Latest reports suggest Australia has blocked Huawei and ZTE from providing equipment for its 5G network, which is to be launched commercially next year. This was disclosed by Huawei in a tweet, it stated that the Australian government has banned Huawei and ZTE from supplying 5G technology to the country. This has happened in spite of Huawei assurance that it does not pose a threat to national security.
Under the new security guidelines for 5G carriers issued by the Australian government though it didn’t mention Huawei, ZTE or China specifically, it was strongly hinted towards them.
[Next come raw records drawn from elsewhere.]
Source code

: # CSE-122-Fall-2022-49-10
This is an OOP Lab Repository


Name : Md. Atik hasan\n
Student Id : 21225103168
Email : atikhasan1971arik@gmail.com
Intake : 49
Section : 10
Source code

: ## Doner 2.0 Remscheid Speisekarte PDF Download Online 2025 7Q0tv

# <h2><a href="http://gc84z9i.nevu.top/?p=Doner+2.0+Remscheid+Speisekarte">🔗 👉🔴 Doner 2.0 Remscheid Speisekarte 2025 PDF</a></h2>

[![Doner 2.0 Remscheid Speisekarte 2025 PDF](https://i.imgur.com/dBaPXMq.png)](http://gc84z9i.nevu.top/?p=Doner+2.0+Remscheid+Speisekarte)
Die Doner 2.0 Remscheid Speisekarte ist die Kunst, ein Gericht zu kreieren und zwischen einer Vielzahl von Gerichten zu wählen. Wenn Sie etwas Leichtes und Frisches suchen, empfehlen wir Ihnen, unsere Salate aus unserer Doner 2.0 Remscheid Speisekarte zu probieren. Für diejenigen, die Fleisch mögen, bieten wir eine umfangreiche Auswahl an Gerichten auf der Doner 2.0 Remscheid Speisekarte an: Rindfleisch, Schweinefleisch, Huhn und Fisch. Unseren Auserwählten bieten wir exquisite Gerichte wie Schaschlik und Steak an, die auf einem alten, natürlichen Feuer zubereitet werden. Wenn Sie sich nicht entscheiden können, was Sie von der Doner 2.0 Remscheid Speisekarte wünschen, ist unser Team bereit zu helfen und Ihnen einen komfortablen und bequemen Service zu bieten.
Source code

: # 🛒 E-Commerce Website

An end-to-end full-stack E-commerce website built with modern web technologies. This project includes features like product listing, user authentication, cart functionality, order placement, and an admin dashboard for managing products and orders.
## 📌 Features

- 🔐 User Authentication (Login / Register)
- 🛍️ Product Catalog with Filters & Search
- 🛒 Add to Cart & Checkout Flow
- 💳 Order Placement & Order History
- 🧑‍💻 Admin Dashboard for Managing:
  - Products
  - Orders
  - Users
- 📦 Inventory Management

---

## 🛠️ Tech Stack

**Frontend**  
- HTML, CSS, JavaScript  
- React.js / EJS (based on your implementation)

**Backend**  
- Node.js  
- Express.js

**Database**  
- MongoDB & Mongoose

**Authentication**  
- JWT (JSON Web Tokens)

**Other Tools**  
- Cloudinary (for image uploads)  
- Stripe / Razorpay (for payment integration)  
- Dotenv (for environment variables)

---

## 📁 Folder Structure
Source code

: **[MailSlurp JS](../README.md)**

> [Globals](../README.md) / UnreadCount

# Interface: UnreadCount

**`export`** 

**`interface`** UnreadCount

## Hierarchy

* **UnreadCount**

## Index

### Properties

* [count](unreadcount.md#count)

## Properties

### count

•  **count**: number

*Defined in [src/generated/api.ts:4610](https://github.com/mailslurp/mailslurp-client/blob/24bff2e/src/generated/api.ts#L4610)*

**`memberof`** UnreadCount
We have been informed by the Govt that Huawei & ZTE have been banned from providing 5G technology to Australia. This is a extremely disappointing result for consumers. Huawei is a world leader in 5G. Has safely & securely delivered wireless technology in Aust for close to 15 yrs
— Huawei Australia (@HuaweiOZ) August 22, 2018
The guidelines suggested –
“the Government considers that the involvement of vendors who are likely to be subject to extrajudicial directions from a foreign government that conflict with Australian law, may risk failure by the carrier to adequately protect a 5G network from unauthorized access or interference.”
With the Australian government decided to ask Huawei, ZTE and other Chinese companies to comply to the new law passed last year, which makes it compulsory to for all Chinese organizations and citizens to provide information to national intelligence agencies when asked have made several countries wary of using their technology.
Already the US has banned the use of most Huawei and ZTE technology by government agencies and contractors earlier this month. Actions were taken after a congressional report first cited the two companies as security threats.
The Australian government in its latest security guidelines mentions that differences in the way 5G operates compared to previous network generations introduce new risks to national security. The cause of concern was the diminishing distinctions between the core network, where more sensitive functions like access control and data routing occur, and the edge, or radios that connect customer equipment, like laptops and mobile phones, to the core.
The guidelines further stated – “This new architecture provides a way to circumvent traditional security controls by exploiting equipment in the edge of the network – exploitation which may affect overall network integrity and availability, as well as the confidentiality of customer data. A long history of cyber incidents shows cyber actors target Australia and Australians. The government has found no combination of technical security controls that sufficiently mitigate the risks.”
In a move to protect their networks and infrastructure from national security threats and also notify the government of any proposed changes that may compromise the security of their network, Australia introduced the Telecommunications Sector Security Reforms (TSSR), which takes effect next month. Under the reforms, all carriers and telecommunication service providers will have to protect their networks and infrastructure from national security threats and also notify the government of any proposed changes that may compromise the security of their network. The government also gets the power to “intervene and issue directions in cases where there are significant national security concerns that cannot be addressed through other means.”
Earlier in June Huawei’s Australian chairman John Lord said that the company had received legal advice that its Australian operations are not bound to Chinese laws and he would refuse to hand over any data to the Chinese government in breach of Australian law. He also felt banning Huawei could hurt local businesses and customers as it would result in prices rise and limited access to technology.